Tuesday 26 April 2011

Baby Blog 1 - Anita Kerwin-Nye, Director

As Director of The Communication Trust I’d like to think my commitment to the cause is pretty clear. However, I feel that I have gone above and beyond in demonstrating my commitment to the issue by conspiring to have my latest child on the 1 March – day one of Talk to Your Baby month and a key date in the National Year of Communication.

Do I talk to my baby? Of course. My first word was naturally ‘Hello’ and baby Joshua gets much input daily - from a terrible rendition of Twinkle Twinkle to long treatises on the state of the British media and the pros and cons of the Royal Wedding. We have just started baby signing (thank you to all those who sent us wonderful resources) and speaking to the baby was a factor in our pram choice (that and I liked the colour orange.)
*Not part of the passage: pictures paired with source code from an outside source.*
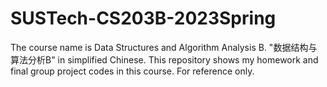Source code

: # SUSTech-CS203B-2023Spring
The course name is Data Structures and Algorithm Analysis B. "数据结构与算法分析B" in simplified Chinese.
This repository shows my homework and final group project codes in this course. For reference only.

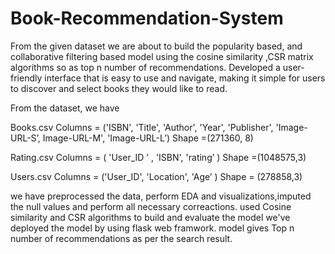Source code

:# Book-Recommendation-System

From the given dataset we are about to build the popularity based, and collaborative filtering based model using the cosine similarity ,CSR matrix algorithms so as  top n number of recommendations. 
Developed a user-friendly interface that is easy to use and navigate, making it simple for users to discover and select books they would like to read.

From the dataset, we have

Books.csv 
  Columns = ('ISBN', 'Title', 'Author', 'Year', 'Publisher', 'Image-URL-S’, Image-URL-M', 'Image-URL-L’)
Shape =(271360, 8) 

Rating.csv 
Columns = (  'User_ID ’ , 'ISBN', 'rating’ )
Shape =(1048575,3)

Users.csv 
Columns = ('User_ID', 'Location', 'Age’ )
Shape = (278858,3)

we have preprocessed the data, perform EDA and visualizations,imputed the null values and perform all necessary correactions.
used Cosine similarity and CSR algorithms to build and evaluate the model 
we've deployed the model by using flask web framwork.
model gives Top n number of recommendations as per the search result.





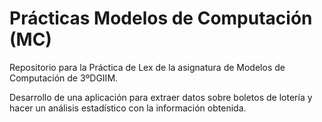 # Prácticas Modelos de Computación (MC)
Repositorio para la Práctica de Lex de la asignatura de Modelos de Computación de 3ºDGIIM.

Desarrollo de una aplicación para extraer datos sobre boletos de lotería y hacer un análisis estadístico con la información obtenida.
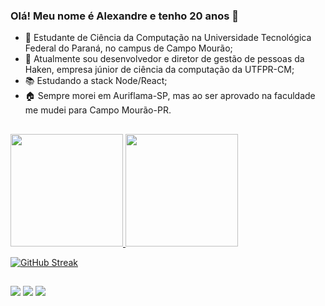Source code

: ### Olá! Meu nome é Alexandre e tenho 20 anos 🤙

- 🌱 Estudante de Ciência da Computação na Universidade Tecnológica Federal do Paraná, no campus de Campo Mourão;
- 🔭 Atualmente sou desenvolvedor e diretor de gestão de pessoas da Haken, empresa júnior de ciência da computação da UTFPR-CM;
- 📚 Estudando a stack Node/React;
- 🏠 Sempre morei em Auriflama-SP, mas ao ser aprovado na faculdade me mudei para Campo Mourão-PR.

 ##

 <div>
  <a href="https://github.com/alescrocaro">
  <img height="180em" src="https://github-readme-stats.vercel.app/api?username=alescrocaro&show_icons=true&theme=midnight-purple"/>
  <img height="180em" src="https://github-readme-stats.vercel.app/api/top-langs/?username=alescrocaro&layout=compact&langs_count=7&theme=midnight-purple"/>
 </div>
  
[![GitHub Streak](http://github-readme-streak-stats.herokuapp.com?user=alescrocaro&theme=midnight-purple)](https://git.io/streak-stats)
  
<!--
![c](https://img.shields.io/badge/C-00599C?style=for-the-badge&logo=c&logoColor=white)
![C++](https://img.shields.io/badge/-C++-%2320232a.svg?style=for-the-badge&logo=C%2B%2B&logoColor=00599C)
![html5](https://img.shields.io/badge/HTML5-E34F26?style=for-the-badge&logo=html5&logoColor=white) 
![CSS3](https://img.shields.io/badge/CSS3-1572B6?style=for-the-badge&logo=css3&logoColor=white) 
![javascript](https://img.shields.io/badge/JavaScript-323330?style=for-the-badge&logo=javascript&logoColor=F7DF1E) 
![nodejs](https://img.shields.io/badge/Node.js-43853D?style=for-the-badge&logo=node.js&logoColor=white)
![Python](https://img.shields.io/badge/-Python-%2320232a.svg?style=for-the-badge&logo=python)
-->
  ##
  
  <div>
    <a href="https://www.linkedin.com/in/alexandre-scrocaro/"><img src="https://img.shields.io/badge/LinkedIn-0077B5?style=for-the-badge&logo=linkedin&logoColor=white"></a>
    <a href="https://www.instagram.com/leju0/?hl=pt-br"><img src="https://img.shields.io/badge/Instagram-E4405F?style=for-the-badge&logo=instagram&logoColor=white"></a>
    <a href="mailto:alexandre.2001@alunos.utfpr.edu.br "><img src="https://img.shields.io/badge/Gmail-D14836?style=for-the-badge&logo=gmail&logoColor=white"></a>  
  </div>
  
<!--
  Here are some ideas to get you started:
- 🔭 I’m currently working on ...
- 🌱 I’m currently learning ...
- 👯 I’m looking to collaborate on ...
- 🤔 I’m looking for help with ...
- 💬 Ask me about ...
- 📫 How to reach me: ...
- 😄 Pronouns: ...
- ⚡ Fun fact: ...
-->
We tick all the boxes for model parents (we even turn the TV off sometimes and we are not giving him a Nintendo DS until he is at least a year) and we encourage lots of talking time with grandparents and siblings.

But talking is the relatively easy bit. Maybe the month should have been titled ‘listen to your baby’ because, as the mother of two pre-teen girls as well as a new born, I think this is where the real challenge is.

From day one Joshua has communicated with us. The little piggy grunts from his first minutes as he tried to find dinner and the little whimpers of satisfaction when the search was successful – a pattern of noises repeated at every feed. The cry that means ‘wind me now and I am about to vomit on your shoulder’ is totally different to the command to ‘change my nappy’. And, reflecting the fact that sounds are not the only way to communicate, we have responded to his facial grimaces (many and varied) and his range of wiggles and hand shakes (lots of wiggling hands means 'watch out I am about to fill my nappy' and one arm above his ahead means 'I am doing my final pre sleep stretch').

All this and he is only six weeks old. So much to hear and to understand already.
As parents it is essential to be an effective listener. Not only does it avoid many problems from an early age - very messy giving Joshua a feed when he was making nappy changing signals - modelling good listening skills is key to helping our children develop their own ability to listen. I have always thought listening (and with it understanding) is the poor relation when considering speech and language ability. It is much harder to spot effective listening - everyone knows their child’s first word but few would recall the first word that their child heard and understood.

So – we are listening to Joshua carefully and doing all we can to help develop his own skills. Lots of reading, rhymes and different sounds against limited background noise to help him refine his listening and lots of fun listening games (www.literacytrust.org.uk has some good ideas). I am watching like a hawk for evidence of his the first word that he hears and understands and we will celebrate this on a par with his first spoken word – anyone want to make a prediction as to what it might be?